** WHAT IS REQUIRED **
Nothing but a number is wanted here: the count of lines in the data holding the word "GreWi".

** RAW DATA **
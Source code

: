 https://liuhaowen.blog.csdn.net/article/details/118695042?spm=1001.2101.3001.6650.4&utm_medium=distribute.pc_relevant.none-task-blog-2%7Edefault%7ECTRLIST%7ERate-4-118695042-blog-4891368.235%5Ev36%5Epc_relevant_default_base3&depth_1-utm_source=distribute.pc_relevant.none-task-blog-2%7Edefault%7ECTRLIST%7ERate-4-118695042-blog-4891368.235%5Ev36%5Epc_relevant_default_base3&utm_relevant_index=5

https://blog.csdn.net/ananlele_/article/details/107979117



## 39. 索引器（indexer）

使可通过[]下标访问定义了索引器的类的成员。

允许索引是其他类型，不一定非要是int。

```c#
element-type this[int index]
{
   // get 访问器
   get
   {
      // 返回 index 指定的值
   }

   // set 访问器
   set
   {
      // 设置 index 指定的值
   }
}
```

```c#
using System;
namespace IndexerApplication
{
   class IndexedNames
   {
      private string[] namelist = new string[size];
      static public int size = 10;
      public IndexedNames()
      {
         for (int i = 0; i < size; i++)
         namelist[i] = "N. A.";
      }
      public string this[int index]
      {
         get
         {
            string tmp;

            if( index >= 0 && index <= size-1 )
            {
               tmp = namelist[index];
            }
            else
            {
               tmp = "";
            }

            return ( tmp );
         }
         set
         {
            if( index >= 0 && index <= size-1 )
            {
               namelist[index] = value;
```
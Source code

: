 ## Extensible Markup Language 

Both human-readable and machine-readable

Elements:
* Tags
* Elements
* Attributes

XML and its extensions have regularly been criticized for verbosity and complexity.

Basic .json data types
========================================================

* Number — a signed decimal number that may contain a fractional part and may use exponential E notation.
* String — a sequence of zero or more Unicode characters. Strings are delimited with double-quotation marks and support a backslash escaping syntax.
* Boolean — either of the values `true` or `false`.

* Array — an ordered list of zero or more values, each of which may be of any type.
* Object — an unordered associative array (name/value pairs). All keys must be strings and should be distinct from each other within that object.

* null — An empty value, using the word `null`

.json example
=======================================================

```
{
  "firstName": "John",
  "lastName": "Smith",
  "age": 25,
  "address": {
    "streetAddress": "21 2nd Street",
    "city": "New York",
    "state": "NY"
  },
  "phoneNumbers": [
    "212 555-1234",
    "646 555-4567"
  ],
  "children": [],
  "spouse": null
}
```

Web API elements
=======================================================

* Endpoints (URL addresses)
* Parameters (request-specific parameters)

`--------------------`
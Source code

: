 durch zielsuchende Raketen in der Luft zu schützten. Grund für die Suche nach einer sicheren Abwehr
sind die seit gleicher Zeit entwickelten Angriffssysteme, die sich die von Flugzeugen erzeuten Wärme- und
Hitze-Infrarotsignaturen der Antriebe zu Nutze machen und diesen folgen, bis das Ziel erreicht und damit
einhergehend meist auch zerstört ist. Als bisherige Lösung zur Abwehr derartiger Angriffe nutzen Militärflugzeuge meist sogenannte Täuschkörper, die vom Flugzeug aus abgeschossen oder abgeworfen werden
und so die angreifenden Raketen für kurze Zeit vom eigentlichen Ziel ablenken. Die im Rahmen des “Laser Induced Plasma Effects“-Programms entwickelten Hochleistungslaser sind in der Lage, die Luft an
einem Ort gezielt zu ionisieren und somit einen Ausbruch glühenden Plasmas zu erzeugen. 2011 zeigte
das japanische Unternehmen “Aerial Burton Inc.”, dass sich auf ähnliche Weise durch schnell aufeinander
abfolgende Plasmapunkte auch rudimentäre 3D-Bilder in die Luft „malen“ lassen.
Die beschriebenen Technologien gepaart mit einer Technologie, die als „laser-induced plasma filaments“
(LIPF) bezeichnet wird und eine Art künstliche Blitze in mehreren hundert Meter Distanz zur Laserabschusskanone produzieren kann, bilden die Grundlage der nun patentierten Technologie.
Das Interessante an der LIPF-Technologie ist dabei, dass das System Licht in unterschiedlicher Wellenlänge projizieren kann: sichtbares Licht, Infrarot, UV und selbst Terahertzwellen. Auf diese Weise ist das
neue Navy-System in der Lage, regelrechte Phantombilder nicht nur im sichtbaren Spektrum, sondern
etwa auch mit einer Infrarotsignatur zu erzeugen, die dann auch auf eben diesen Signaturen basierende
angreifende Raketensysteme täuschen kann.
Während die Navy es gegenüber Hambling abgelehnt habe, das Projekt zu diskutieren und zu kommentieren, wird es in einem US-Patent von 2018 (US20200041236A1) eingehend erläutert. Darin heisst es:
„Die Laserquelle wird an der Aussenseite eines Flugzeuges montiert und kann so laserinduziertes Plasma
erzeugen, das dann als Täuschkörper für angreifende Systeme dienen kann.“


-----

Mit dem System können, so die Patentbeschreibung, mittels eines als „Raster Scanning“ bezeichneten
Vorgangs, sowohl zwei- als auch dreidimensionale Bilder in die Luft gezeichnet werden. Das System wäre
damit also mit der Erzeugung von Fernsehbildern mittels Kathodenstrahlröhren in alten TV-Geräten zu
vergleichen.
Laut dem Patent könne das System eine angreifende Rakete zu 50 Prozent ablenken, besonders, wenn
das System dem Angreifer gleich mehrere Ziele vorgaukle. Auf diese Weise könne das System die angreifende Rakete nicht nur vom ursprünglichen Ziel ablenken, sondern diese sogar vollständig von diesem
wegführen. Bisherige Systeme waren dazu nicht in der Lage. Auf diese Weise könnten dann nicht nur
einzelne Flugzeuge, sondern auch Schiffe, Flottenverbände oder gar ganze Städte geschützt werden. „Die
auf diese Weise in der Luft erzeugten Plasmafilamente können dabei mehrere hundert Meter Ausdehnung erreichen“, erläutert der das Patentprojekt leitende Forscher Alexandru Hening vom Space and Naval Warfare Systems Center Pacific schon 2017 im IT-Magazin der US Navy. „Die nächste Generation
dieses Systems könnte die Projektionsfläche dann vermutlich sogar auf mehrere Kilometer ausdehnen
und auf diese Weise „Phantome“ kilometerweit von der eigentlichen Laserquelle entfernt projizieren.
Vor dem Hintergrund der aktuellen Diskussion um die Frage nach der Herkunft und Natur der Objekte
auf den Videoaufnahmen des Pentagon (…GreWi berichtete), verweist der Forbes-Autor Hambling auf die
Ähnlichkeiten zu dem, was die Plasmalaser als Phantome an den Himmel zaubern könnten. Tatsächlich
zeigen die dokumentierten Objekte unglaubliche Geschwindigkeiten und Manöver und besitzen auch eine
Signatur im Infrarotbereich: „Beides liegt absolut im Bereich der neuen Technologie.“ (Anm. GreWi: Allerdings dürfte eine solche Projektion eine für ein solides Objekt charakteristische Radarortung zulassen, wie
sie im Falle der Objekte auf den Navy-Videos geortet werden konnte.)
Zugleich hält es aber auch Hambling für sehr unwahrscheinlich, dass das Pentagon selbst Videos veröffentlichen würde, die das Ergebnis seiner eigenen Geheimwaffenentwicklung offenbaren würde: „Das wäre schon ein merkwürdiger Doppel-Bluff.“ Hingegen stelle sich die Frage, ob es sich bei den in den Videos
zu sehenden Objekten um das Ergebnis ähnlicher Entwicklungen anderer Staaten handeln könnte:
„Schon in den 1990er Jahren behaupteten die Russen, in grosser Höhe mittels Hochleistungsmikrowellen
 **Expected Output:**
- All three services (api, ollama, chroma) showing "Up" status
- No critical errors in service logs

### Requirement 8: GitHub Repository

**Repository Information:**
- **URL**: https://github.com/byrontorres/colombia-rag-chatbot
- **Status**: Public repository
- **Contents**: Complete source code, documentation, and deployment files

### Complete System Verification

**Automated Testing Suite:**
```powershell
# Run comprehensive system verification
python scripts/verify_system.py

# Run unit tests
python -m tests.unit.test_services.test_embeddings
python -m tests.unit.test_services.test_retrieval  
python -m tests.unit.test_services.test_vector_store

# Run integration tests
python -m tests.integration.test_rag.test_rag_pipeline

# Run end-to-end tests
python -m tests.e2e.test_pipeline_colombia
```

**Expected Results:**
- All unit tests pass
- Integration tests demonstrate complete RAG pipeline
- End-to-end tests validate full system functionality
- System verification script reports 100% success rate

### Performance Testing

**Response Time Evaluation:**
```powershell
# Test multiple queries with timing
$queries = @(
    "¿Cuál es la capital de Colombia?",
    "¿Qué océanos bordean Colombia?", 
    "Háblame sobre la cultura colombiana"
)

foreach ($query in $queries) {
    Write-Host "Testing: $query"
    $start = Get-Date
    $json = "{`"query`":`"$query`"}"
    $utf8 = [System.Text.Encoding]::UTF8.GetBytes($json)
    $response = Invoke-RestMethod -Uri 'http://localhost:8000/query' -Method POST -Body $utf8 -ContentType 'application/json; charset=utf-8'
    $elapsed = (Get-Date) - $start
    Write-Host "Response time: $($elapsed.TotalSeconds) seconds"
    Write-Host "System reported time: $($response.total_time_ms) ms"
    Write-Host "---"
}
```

** RESPONSE AREA **
2